DataSheet1_FSTL1-USP10-Notch1 Signaling Axis Protects Against Cardiac Dysfunction Through Inhibition of Myocardial Fibrosis in Diabetic Mice.docx

The incidence of type 2 diabetes mellitus (T2DM) has been increasing globally, and T2DM patients are at an increased risk of major cardiac events such as myocardial infarction (MI). Nevertheless, the molecular mechanisms underlying MI injury in T2DM remain elusive. Ubiquitin-specific protease 10 (USP10) functions as a NICD1 (Notch1 receptor) deubiquitinase that fine-tunes the essential myocardial fibrosis regulator Notch signaling. Follistatin-like protein 1 (FSTL1) is a cardiokine with proven benefits in multiple pathological processes including cardiac fibrosis and insulin resistance. This study was designed to examine the roles of FSTL1/USP10/Notch1 signaling in MI-induced cardiac dysfunction in T2DM. High-fat-diet-treated, 8-week-old C57BL/6J mice and db/db T2DM mice were used. Intracardiac delivery of AAV9-FSTL1 was performed in T2DM mice following MI surgery with or without intraperitoneal injection of crenigacestat (LY3039478) and spautin-1. Our results demonstrated that FSTL1 improved cardiac function following MI under T2DM by reducing serum lactate dehydrogenase (LDH) and myocardial apoptosis as well as cardiac fibrosis. Further in vivo studies revealed that the protective role of FSTL1 against MI injury in T2DM was mediated by the activation of USP10/Notch1. FSTL1 protected cardiac fibroblasts (CFs) against DM-MI-induced cardiofibroblasts injury by suppressing the levels of fibrosis markers, and reducing LDH and MDA concentrations in a USP10/Notch1-dependent manner. In conclusion, FSTL1 treatment ameliorated cardiac dysfunction in MI with co-existent T2DM, possibly through inhibition of myocardial fibrosis and apoptosis by upregulating USP10/Notch1 signaling. This finding suggests the clinical relevance and therapeutic potential of FSTL1 in T2DM-associated MI and other cardiovascular diseases.

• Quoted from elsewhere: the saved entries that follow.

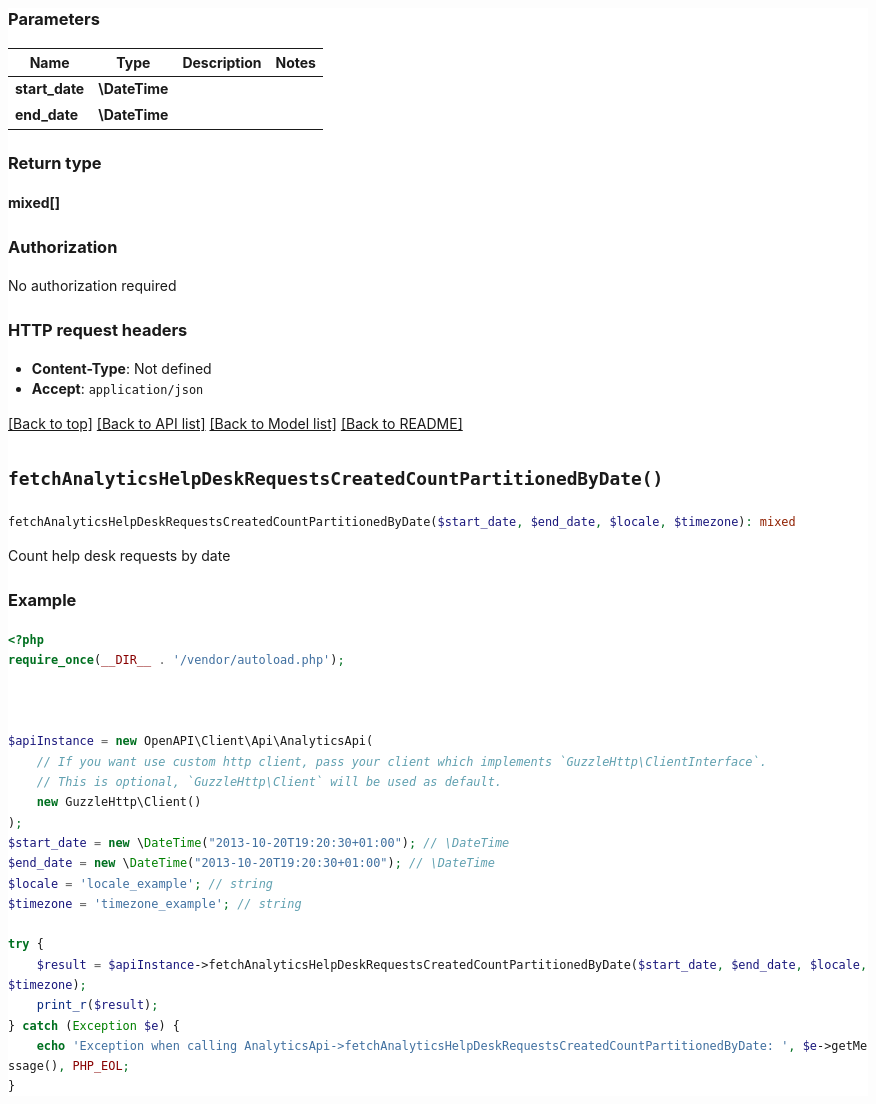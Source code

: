 ### Parameters

Name | Type | Description  | Notes
------------- | ------------- | ------------- | -------------
 **start_date** | **\DateTime**|  |
 **end_date** | **\DateTime**|  |

### Return type

**mixed[]**

### Authorization

No authorization required

### HTTP request headers

- **Content-Type**: Not defined
- **Accept**: `application/json`

[[Back to top]](#) [[Back to API list]](../../README.md#endpoints)
[[Back to Model list]](../../README.md#models)
[[Back to README]](../../README.md)

## `fetchAnalyticsHelpDeskRequestsCreatedCountPartitionedByDate()`

```php
fetchAnalyticsHelpDeskRequestsCreatedCountPartitionedByDate($start_date, $end_date, $locale, $timezone): mixed
```

Count help desk requests by date

### Example

```php
<?php
require_once(__DIR__ . '/vendor/autoload.php');



$apiInstance = new OpenAPI\Client\Api\AnalyticsApi(
    // If you want use custom http client, pass your client which implements `GuzzleHttp\ClientInterface`.
    // This is optional, `GuzzleHttp\Client` will be used as default.
    new GuzzleHttp\Client()
);
$start_date = new \DateTime("2013-10-20T19:20:30+01:00"); // \DateTime
$end_date = new \DateTime("2013-10-20T19:20:30+01:00"); // \DateTime
$locale = 'locale_example'; // string
$timezone = 'timezone_example'; // string

try {
    $result = $apiInstance->fetchAnalyticsHelpDeskRequestsCreatedCountPartitionedByDate($start_date, $end_date, $locale, $timezone);
    print_r($result);
} catch (Exception $e) {
    echo 'Exception when calling AnalyticsApi->fetchAnalyticsHelpDeskRequestsCreatedCountPartitionedByDate: ', $e->getMessage(), PHP_EOL;
}
```
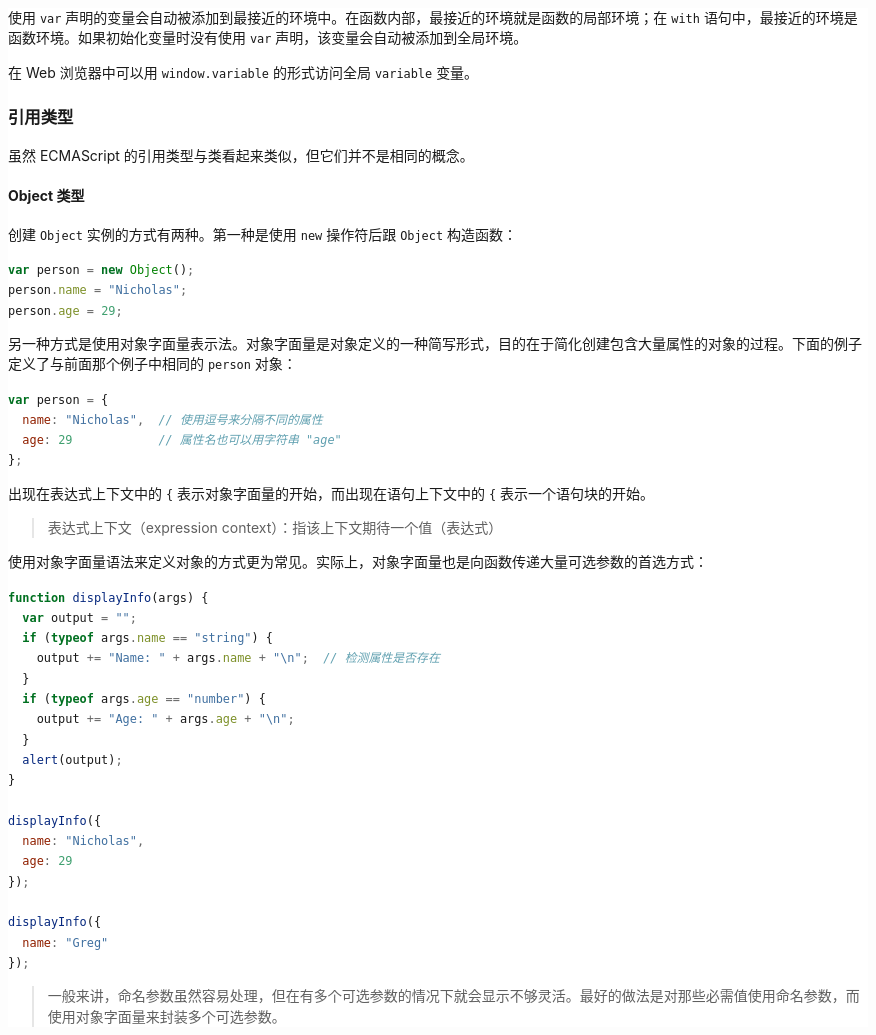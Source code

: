 使用 `var` 声明的变量会自动被添加到最接近的环境中。在函数内部，最接近的环境就是函数的局部环境；在 `with` 语句中，最接近的环境是函数环境。如果初始化变量时没有使用 `var` 声明，该变量会自动被添加到全局环境。

在 Web 浏览器中可以用 `window.variable` 的形式访问全局 `variable` 变量。

### 引用类型

虽然 ECMAScript 的引用类型与类看起来类似，但它们并不是相同的概念。

#### Object 类型

创建 `Object` 实例的方式有两种。第一种是使用 `new` 操作符后跟 `Object` 构造函数：

```js
var person = new Object();
person.name = "Nicholas";
person.age = 29;
```

另一种方式是使用对象字面量表示法。对象字面量是对象定义的一种简写形式，目的在于简化创建包含大量属性的对象的过程。下面的例子定义了与前面那个例子中相同的 `person` 对象：

```js
var person = {
  name: "Nicholas",  // 使用逗号来分隔不同的属性
  age: 29            // 属性名也可以用字符串 "age"
};
```

出现在表达式上下文中的 `{` 表示对象字面量的开始，而出现在语句上下文中的 `{` 表示一个语句块的开始。

> 表达式上下文（expression context）：指该上下文期待一个值（表达式）

使用对象字面量语法来定义对象的方式更为常见。实际上，对象字面量也是向函数传递大量可选参数的首选方式：

```js
function displayInfo(args) {
  var output = "";
  if (typeof args.name == "string") {
    output += "Name: " + args.name + "\n";  // 检测属性是否存在
  }
  if (typeof args.age == "number") {
    output += "Age: " + args.age + "\n";
  }
  alert(output);
}

displayInfo({
  name: "Nicholas",
  age: 29
});

displayInfo({
  name: "Greg"
});
```

> 一般来讲，命名参数虽然容易处理，但在有多个可选参数的情况下就会显示不够灵活。最好的做法是对那些必需值使用命名参数，而使用对象字面量来封装多个可选参数。
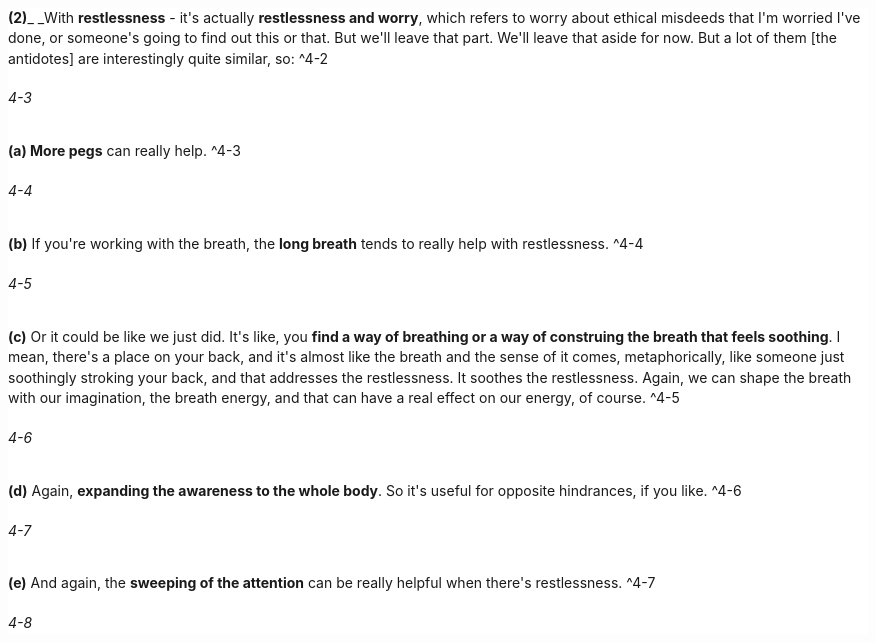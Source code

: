 **(2)**_ _With **<span class="firstLink"><a aria-label-position="top" aria-label="Hindrances" data-href="Hindrances" class="internal-link">restlessness</a></span>** - it's actually **<span class="otherLink"><a aria-label-position="top" aria-label="Hindrances" data-href="Hindrances" class="internal-link">restlessness</a></span> and worry**, which refers to worry about ethical misdeeds that I'm worried I've done, or someone's going to find out this or that. But we'll leave that part. We'll leave that aside for now. But a lot of them [the antidotes] are interestingly quite similar, so: ^4-2
###### 4-3
**(a) More pegs** can really help<span class="firstLink"><a aria-label-position="top" aria-label="A Hidden Treasure - The Relationship with the Hindrances > a More pegs" data-href="A Hidden Treasure - The Relationship with the Hindrances#a More pegs" class="internal-link">.</a></span> ^4-3
###### 4-4
**(b)** If you're working with the <span class="firstLink"><a data-href="breath" class="internal-link">breath</a></span>, the **long <span class="otherLink"><a data-href="breath" class="internal-link">breath</a></span>** tends to really help with <span class="firstLink"><a aria-label-position="top" aria-label="Hindrances" data-href="Hindrances" class="internal-link">restlessness</a></span><span class="firstLink"><a aria-label-position="top" aria-label="A Hidden Treasure - The Relationship with the Hindrances > b Long breath" data-href="A Hidden Treasure - The Relationship with the Hindrances#b Long breath" class="internal-link">.</a></span> ^4-4
###### 4-5
**(c)** Or it could be like we just did. It's like, you **find a way of breathing or a way of construing the <span class="firstLink"><a data-href="breath" class="internal-link">breath</a></span> that feels soothing**. I mean, there's a place on your back, and it's almost like the <span class="otherLink"><a data-href="breath" class="internal-link">breath</a></span> and the sense of it comes, metaphorically, like someone just soothingly stroking your back, and that addresses the <span class="firstLink"><a aria-label-position="top" aria-label="Hindrances" data-href="Hindrances" class="internal-link">restlessness</a></span>. It soothes the <span class="otherLink"><a aria-label-position="top" aria-label="Hindrances" data-href="Hindrances" class="internal-link">restlessness</a></span>. Again, we can shape the <span class="otherLink"><a data-href="breath" class="internal-link">breath</a></span> with our imagination, the <span class="otherLink"><a data-href="breath" class="internal-link">breath</a></span> <span class="firstLink"><a data-href="energy" class="internal-link">energy</a></span>, and that can have a real effect on our <span class="otherLink"><a data-href="energy" class="internal-link">energy</a></span>, of course<span class="firstLink"><a aria-label-position="top" aria-label="A Hidden Treasure - The Relationship with the Hindrances > c Find a way of construing the breath that feels soothing" data-href="A Hidden Treasure - The Relationship with the Hindrances#c Find a way of construing the breath that feels soothing" class="internal-link">.</a></span> ^4-5
###### 4-6
**(d)** Again, **expanding the <span class="firstLink"><a data-href="awareness" class="internal-link">awareness</a></span> to the <span class="firstLink"><a aria-label-position="top" aria-label="Embodiment" data-href="Embodiment" class="internal-link">whole body</a></span>**. So it's useful for opposite <span class="firstLink"><a data-href="hindrances" class="internal-link">hindrances</a></span>, if you like<span class="firstLink"><a aria-label-position="top" aria-label="A Hidden Treasure - The Relationship with the Hindrances > d Expanding the awareness to the whole body" data-href="A Hidden Treasure - The Relationship with the Hindrances#d Expanding the awareness to the whole body" class="internal-link">.</a></span> ^4-6
###### 4-7
**(e)** And again, the **sweeping of the <span class="firstLink"><a data-href="attention" class="internal-link">attention</a></span>** can be really helpful when there's <span class="firstLink"><a aria-label-position="top" aria-label="Hindrances" data-href="Hindrances" class="internal-link">restlessness</a></span><span class="firstLink"><a aria-label-position="top" aria-label="A Hidden Treasure - The Relationship with the Hindrances > e Sweeping of the attention" data-href="A Hidden Treasure - The Relationship with the Hindrances#e Sweeping of the attention" class="internal-link">.</a></span> ^4-7
###### 4-8
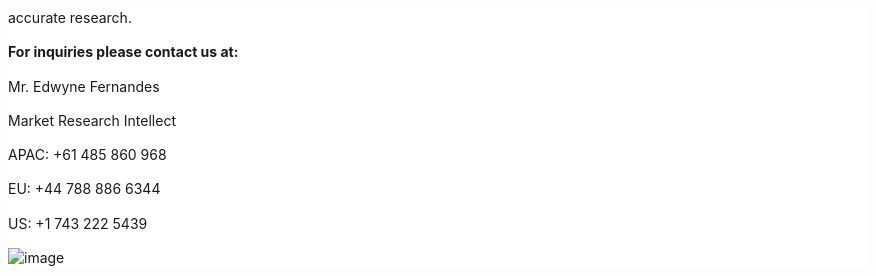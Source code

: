 accurate research.</span></p><p><strong>For inquiries please contact us at:</strong></p><p>Mr. Edwyne Fernandes</p><p>Market Research Intellect</p><p>APAC: +61 485 860 968</p><p>EU: +44 788 886 6344</p><p>US: +1 743 222 5439</p>
![image](https://github.com/user-attachments/assets/26d586eb-48b2-4d37-a590-c234a397e73d)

全球范围内2型糖尿病（type 2 diabetes mellitus, T2DM）的发病率持续攀升，且T2DM患者发生心肌梗死（myocardial infarction, MI）等主要心脏不良事件的风险显著升高。然而，T2DM背景下心肌梗死损伤的分子机制仍未明确。泛素特异性蛋白酶10（ubiquitin-specific protease 10, USP10）可作为Notch1受体胞内域（NICD1，Notch1 receptor）的去泛素化酶，精准调控关键心肌纤维化调控因子Notch信号通路。卵泡抑素样蛋白1（Follistatin-like protein 1, FSTL1）是一种心脏分泌因子，已被证实可在心肌纤维化、胰岛素抵抗等多种病理过程中发挥有益作用。本研究旨在探究FSTL1/USP10/Notch1信号通路在T2DM合并MI诱导的心脏功能障碍中的作用。实验选用高脂饮食喂养的8周龄C57BL/6J小鼠及db/db型T2DM小鼠。在MI造模后的T2DM小鼠中，经心内递送腺相关病毒9-FSTL1（AAV9-FSTL1）载体，并辅以或不辅以腹腔注射克立吉司他（crenigacestat, LY3039478）与spautin-1。研究结果表明，在T2DM背景下，FSTL1可通过降低血清乳酸脱氢酶（lactate dehydrogenase, LDH）水平、减少心肌细胞凋亡及心肌纤维化，改善MI后心脏功能。进一步体内实验显示，FSTL1对T2DM合并MI损伤的保护作用，可通过激活USP10/Notch1信号通路介导。体外实验证实，FSTL1可通过USP10/Notch1依赖的方式，抑制心脏成纤维细胞（cardiac fibroblasts, CFs）的纤维化标志物表达、降低LDH与丙二醛（MDA）浓度，从而减轻糖尿病合并MI诱导的心脏成纤维细胞损伤。综上，FSTL1治疗可改善T2DM合并MI状态下的心脏功能障碍，其潜在机制可能通过上调USP10/Notch1信号通路，抑制心肌纤维化与细胞凋亡。该研究结果提示FSTL1在T2DM相关MI及其他心血管疾病中具有临床应用价值与治疗潜力。